GVCFs represent blocks of homozygous reference calls of similar qualities using one record. For example:

chr1    14523  .   C    .    END=15000  GT:DP:GQ  0/0:19:40

This record indicates that sample SAMPLE_1 is homozygous reference until position 15,000 with approximate GQ of 40 across the ~500-base-pair. In short read sequencing, two adjacent loci in a sample's genome will be covered by mostly the same reads so the quality information about these two loci is highly correlated; reference blocks explicitly represent regions of reference alleles with similar quality information.

A sparse matrix table has an entry field END that corresponds to the GVCF INFO field, END. It has the same meaning, but only for the single column where the END resides. In a sparse matrix table, there will be no defined entries for this sample between chr1:14524 and chr1:15000, inclusive.

Local Alleles

The LA field constitutes a record's local alleles, or the alleles that appeared in the original GVCF for that sample. LA is used to interpret the values of LGT (local genotype), LAD (local allele depth), and LPL (local phred-scaled genotype likelihoods). This is best explained through example:

Variant Information
locus: chr22:10678889
alleles: ["CAT", "C", "TAT"]

Sample1 (reference block, CAT/CAT)
DP: 8
GQ: 21
LA: [0]
LGT: 0/0
END: 10678898

equivalent GT: 0/0
equivalent AD: [8, 0, 0]
equivalent PL: [0, 21, 42*, 21, 42*, 42*]

Sample1 (called CAT/TAT)
DP: 9
GQ: 77
LA: [0, 2]
LGT: 0/1
LAD: [3, 6]
LPL: [137, 0, 77]

equivalent GT: 0/2
equivalent AD: [3, 0, 6]
equivalent PL: [137, 137*, 137*, 0, 137*, 77]

The LA field for the first sample only includes the reference allele (0), since this locus was the beginning of a reference block in the original GVCF. In a reference block, LA will typically be an array with only one value, 0. The LA field for the second sample, which contains a variant allele, includes the reference and that allele (0 and 2, respectively). PL entries above marked with an asterisk refer to genotypes with alleles not observed in the original GVCF; the actual value produced by a tool like GATK will be large (a low-likelihood value), but not exactly the above. As with standard GT fields, it is possible to use :meth:`.CallExpression.unphased_diploid_gt_index` to compute the LGT's corresponding index into the LPL array.
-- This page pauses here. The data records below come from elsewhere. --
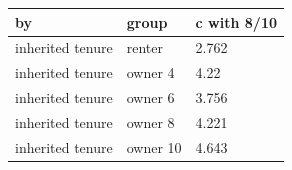 \begingroup\small
\setlength{\tabcolsep}{3pt}
\renewcommand{\arraystretch}{1.04}
\begin{tabularx}{\linewidth}{XXX}
\toprule
by & group & c with 8/10 \\
\midrule
inherited tenure & renter & 2.762 \\
inherited tenure & owner 4 & 4.22 \\
inherited tenure & owner 6 & 3.756 \\
inherited tenure & owner 8 & 4.221 \\
inherited tenure & owner 10 & 4.643 \\
\bottomrule
\end{tabularx}
\endgroup
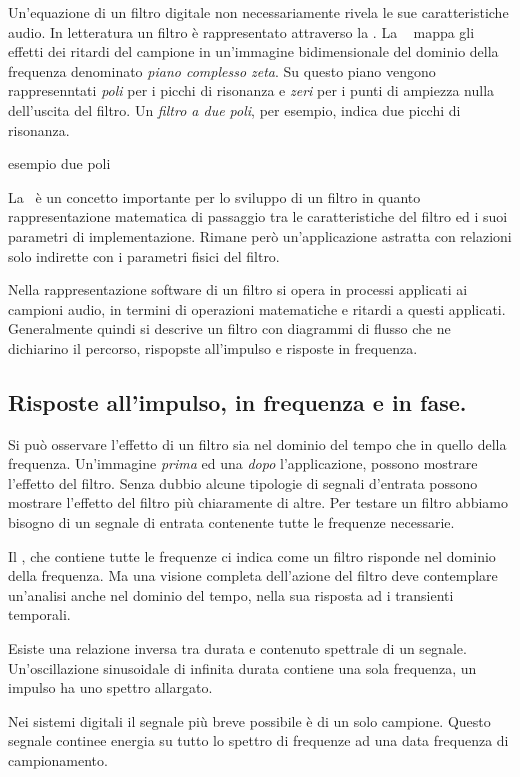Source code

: Un'equazione di un filtro digitale non necessariamente rivela le sue caratteristiche
audio. In letteratura un filtro è rappresentato attraverso la \tz.
La \tz~ mappa gli effetti dei ritardi del campione in un'immagine
bidimensionale del dominio della frequenza denominato \emph{piano complesso zeta}.
Su questo piano vengono rappresenntati \emph{poli} per i picchi di risonanza e
\emph{zeri} per i punti di ampiezza nulla dell'uscita del filtro. Un \emph{filtro
a due poli}, per esempio, indica due picchi di risonanza.

esempio due poli

La \tz~è un concetto importante per lo sviluppo di un filtro in quanto rappresentazione
matematica di passaggio tra le caratteristiche del filtro ed i suoi parametri di
implementazione. Rimane però un'applicazione astratta con relazioni solo indirette
con i parametri fisici del filtro.

Nella rappresentazione software di un filtro si opera in processi applicati
ai campioni audio, in termini di operazioni matematiche e ritardi a questi applicati.
Generalmente quindi si descrive un filtro con diagrammi di flusso che ne dichiarino
il percorso, rispopste all'impulso e risposte in frequenza.

\subsection{Risposte all'impulso, in frequenza e in fase.}

Si può osservare l'effetto di un filtro sia nel dominio del tempo che in quello
della frequenza. Un'immagine \emph{prima} ed una \emph{dopo} l'applicazione, possono mostrare l'effetto del filtro. Senza dubbio alcune tipologie di segnali d'entrata
possono mostrare l'effetto del filtro più chiaramente di altre. Per testare un
filtro abbiamo bisogno di un segnale di entrata contenente tutte le frequenze necessarie.

Il \rb, che contiene tutte le frequenze ci indica come un filtro risponde nel dominio
della frequenza. Ma una visione completa dell'azione del filtro deve contemplare
un'analisi anche nel dominio del tempo, nella sua risposta ad i transienti temporali.

Esiste una relazione inversa tra durata e contenuto spettrale di un segnale. Un'oscillazione
sinusoidale di infinita durata contiene una sola frequenza, un impulso ha uno spettro
allargato.

Nei sistemi digitali il segnale più breve possibile è di un solo campione. Questo
segnale continee energia su tutto lo spettro di frequenze ad una data frequenza
di campionamento.

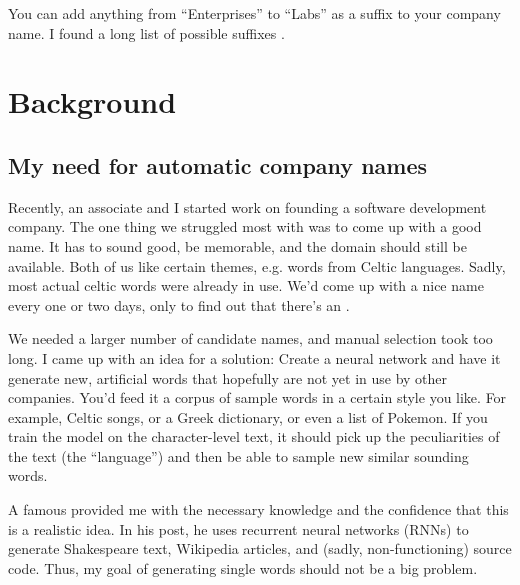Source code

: \documentclass[letterpaper,10pt,english]{sphinxmanual}
\begin{document}
%
\begin{sphinxVerbatim}[commandchars=\\\{\}]
\end{sphinxVerbatim}

You can add anything from “Enterprises” to “Labs” as a suffix to your company name. I found a long list of possible suffixes .


\section{Background}
\label{\detokenize{introduction:background}}

\subsection{My need for automatic company names}
\label{\detokenize{introduction:my-need-for-automatic-company-names}}
Recently, an associate and I started work on founding a software development
company. The one thing we struggled most with was to come up with a good
name. It has to sound good, be memorable, and the domain should still be
available. Both of us like certain themes, e.g. words from Celtic
languages. Sadly, most actual celtic words were already in use. We’d come up
with a nice name every one or two days, only to find out that there’s an
.

We needed a larger number of candidate names, and manual selection took too
long. I came up with an idea for a solution: Create a neural network and have it
generate new, artificial words that hopefully are not yet in use by other
companies. You’d feed it a corpus of sample words in a certain style you
like. For example, Celtic songs, or a Greek dictionary, or even a list of
Pokemon. If you train the model on the character-level text, it should pick up
the peculiarities of the text (the “language”) and then be able to sample new
similar sounding words.

A famous  provided me with the necessary knowledge
and the confidence that this is a realistic idea. In his post, he uses recurrent
neural networks (RNNs) to generate Shakespeare text, Wikipedia articles, and
(sadly, non-functioning) source code. Thus, my goal of generating single words
should not be a big problem.
\end{document}
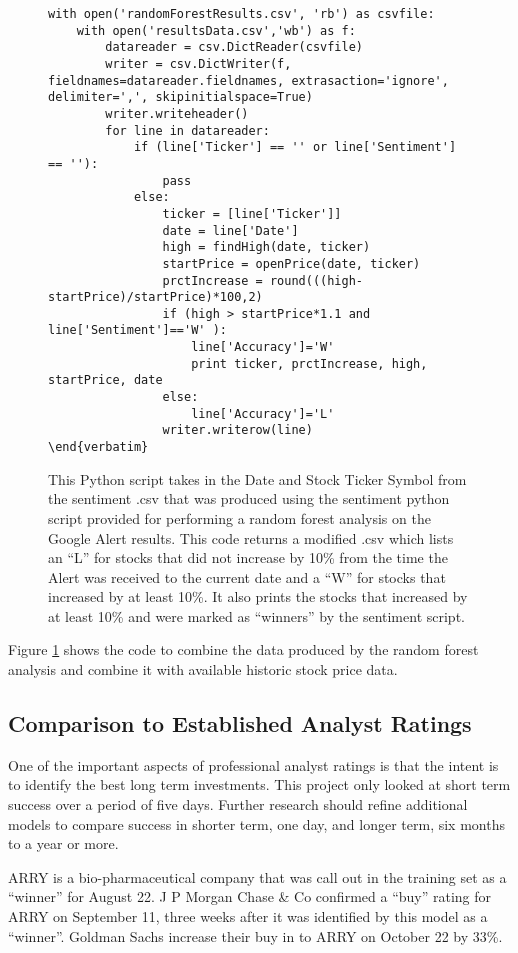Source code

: \documentclass[sigconf]{acmart}
\begin{document}
\begin{figure}[htb]
\begin{lstlisting}
with open('randomForestResults.csv', 'rb') as csvfile:
	with open('resultsData.csv','wb') as f:
		datareader = csv.DictReader(csvfile)
		writer = csv.DictWriter(f, fieldnames=datareader.fieldnames, extrasaction='ignore', delimiter=',', skipinitialspace=True)
		writer.writeheader()
		for line in datareader:
			if (line['Ticker'] == '' or line['Sentiment'] == ''):
				pass
			else:
				ticker = [line['Ticker']]
				date = line['Date']
				high = findHigh(date, ticker)
				startPrice = openPrice(date, ticker)
				prctIncrease = round(((high-startPrice)/startPrice)*100,2)
				if (high > startPrice*1.1 and line['Sentiment']=='W' ):
					line['Accuracy']='W'
					print ticker, prctIncrease, high, startPrice, date
				else:
					line['Accuracy']='L'
				writer.writerow(line)
\end{verbatim}
\end{lstlisting}
\caption{This Python script takes in the Date and Stock Ticker Symbol from the sentiment .csv that was produced using the sentiment python script provided for performing a random forest analysis on the Google Alert results. This code returns a modified .csv which lists an ``L'' for stocks that did not increase by 10\% from the time the Alert was received to the current date and a ``W'' for stocks that increased by at least 10\%. It also prints the stocks that increased by at least 10\%  and were marked as ``winners'' by the sentiment script.}\label{c:result}
\end{figure}

Figure \ref{c:result} shows the code to combine the data produced by the random forest analysis and combine it with available historic stock price data.

\subsection{Comparison to Established Analyst Ratings}
One of the important aspects of professional analyst ratings is that the intent is to identify the best long term investments. This project only looked at short term success over a period of five days. Further research should refine additional models to compare success in shorter term, one day, and longer term, six months to a year or more.

ARRY is a bio-pharmaceutical company that was call out in the training set as a ``winner'' for August 22. J P Morgan Chase \& Co confirmed a ``buy'' rating for ARRY on September 11, three weeks after it was identified by this model as a ``winner''. Goldman Sachs increase their buy in to ARRY  on October 22 by 33\%. 
\end{document}
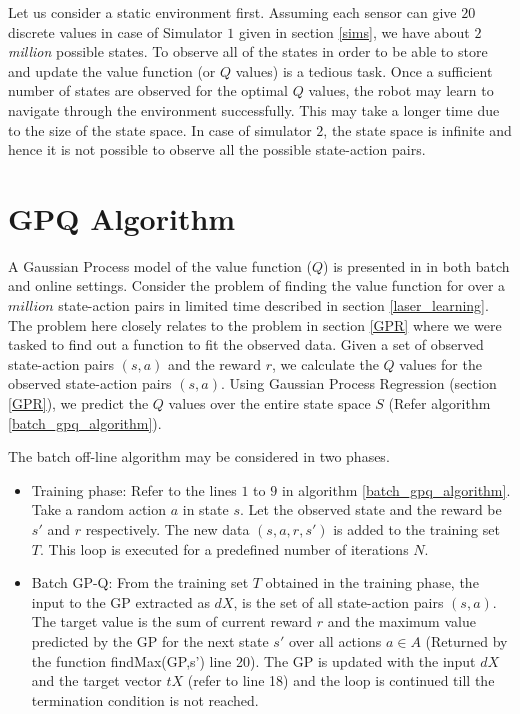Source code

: \documentclass[12pt]{report}
\begin{document}
Let us consider a static environment first. Assuming each sensor can give $20$ discrete values in case of Simulator $1$ given in section \ref{sims}, we have about $2$ \textit{million} possible states. To observe all of the states in order to be able to store and update the value function (or $Q$ values) is a tedious task. Once a sufficient number of states are observed for the optimal $Q$ values, the robot may learn to navigate through the environment successfully. This may take a longer time due to the size of the state space. In case of simulator $2$, the state space is infinite and hence it is not possible to observe all the possible state-action pairs. 

\section{GPQ Algorithm}
 A Gaussian Process model of the value function ($Q$) is presented in \cite{chowdhary2014off} in both batch and online settings. Consider the problem of finding the value function for over a $million$ state-action pairs in limited time described in section \ref{laser_learning}. The problem here closely relates to the problem in section \ref{GPR} where we were tasked to find out a function to fit the observed data. Given a set of observed state-action pairs $(s,a)$ and the reward $r$, we calculate the $Q$ values for the observed state-action pairs $(s,a)$. Using Gaussian Process Regression (section \ref{GPR}), we predict the $Q$ values over the entire state space $S$ (Refer algorithm \ref{batch_gpq_algorithm}).\par
 The batch off-line algorithm may be considered in two phases.
 \begin{itemize}
\item Training phase: Refer to the lines $1$ to $9$ in algorithm \ref{batch_gpq_algorithm}. Take a random action $a$ in state $s$. Let the observed state and the reward be $s'$ and $r$ respectively. The new data $(s,a,r,s')$ is added to the training set $T$. This loop is executed for a predefined number of iterations $N$.
\item Batch GP-Q: From the training set $T$ obtained in the training phase, the input to the GP extracted as $dX$, is the set of all state-action pairs $(s,a)$. The target value is the sum of current reward $r$ and the maximum value predicted by the GP for the next state $s'$ over all actions $a \in A$ (Returned by the function findMax(GP,s') line 20). The GP is updated with the input $dX$ and the target vector $tX$ (refer to line 18) and the loop is continued till the termination condition is not reached.
\end{itemize}
\end{document}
There are a number of functions for working with sparse data. Of particular importance is :func:`~.densify`, which transforms a sparse matrix table to a dense project-VCF-like matrix table on the fly. While computationally expensive, this operation is necessary for many downstream analyses, and should be thought of as roughly costing as much as reading a matrix table created by importing a dense project VCF.